Le : 03 novembre 2025

Q - Qui a dit thérapie de couple ? En tout cas, c'est un exercice inédit qu'on vous propose ce matin. Le couple franco-allemand réuni dans ce studio, en tout cas deux ministres face à face, tous deux chargés des affaires européennes, l'un allemand, l'autre français. Bonjour Gunther Krichbaum et Benjamin Haddad.

R - Bonjour.

[…]

Q - Justement, la défense européenne et comment vous vous entendez ou pas, et on va voir que c'est souvent « ou pas » ces dernières années, sur cette question de la sécurité commune. On va en parler. Mais Benjamin Haddad, sur ces menaces nucléaires et cette escalade verbale pour l'instant entre les États-Unis et la Russie ?

R - Au fond, je suis fondamentalement d'accord avec ce que vient de dire Gunther Krichbaum.
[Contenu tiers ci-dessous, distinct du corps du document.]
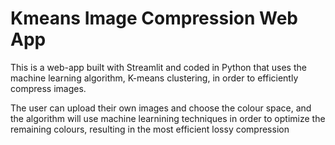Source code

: # Kmeans Image Compression Web App

This is a web-app built with Streamlit and coded in Python that uses the machine learning algorithm, K-means clustering, in order to efficiently compress images. 

The user can upload their own images and choose the colour space, and the algorithm will use machine learnining techniques in order to optimize the remaining colours, resulting in the most efficient lossy compression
Ça démontre une fois de plus qu'on est dans un environnement géopolitique qui est de plus en plus conflictuel, de plus en plus tendu et que les Européens ne peuvent pas se contenter d'avoir un strapontin dans le monde qui vient. On doit se donner les moyens de réduire nos dépendances sur le plan technologique, sur le plan énergétique et bien sûr sur le plan militaire, si on ne veut pas laisser d'autres écrire notre histoire à notre place. Ça demande effectivement, d'abord, d'augmenter nos budgets de défense qu'on avait réduits avec les dividendes de la paix pendant des décennies. La France le fait, l'Allemagne le fait, tous les pays européens aujourd'hui le font. Mais aussi de faire en sorte que ça se traduise par une base industrielle de défense européenne autonome, c'est-à-dire par des coopérations, des projets concrets. C'est ce qu'on a lancé ces derniers mois avec l'Union européenne, le plan de 150 milliards d'euros qu'on appelle SAFE pour financer des projets de défense communs. Fondamentalement, on voit que la grammaire stratégique est en train de changer. On a cru pendant longtemps qu'on pouvait se reposer sur d'autres. On a aujourd'hui une guerre d'agression russe sur notre continent, on a la menace que la Russie fait peser sur toutes nos démocraties européennes par ses ingérences, par ses attaques cyber, par la guerre hybride qu'elle mène contre nos démocraties. C'est un vrai réveil stratégique qu'on est en train d'opérer.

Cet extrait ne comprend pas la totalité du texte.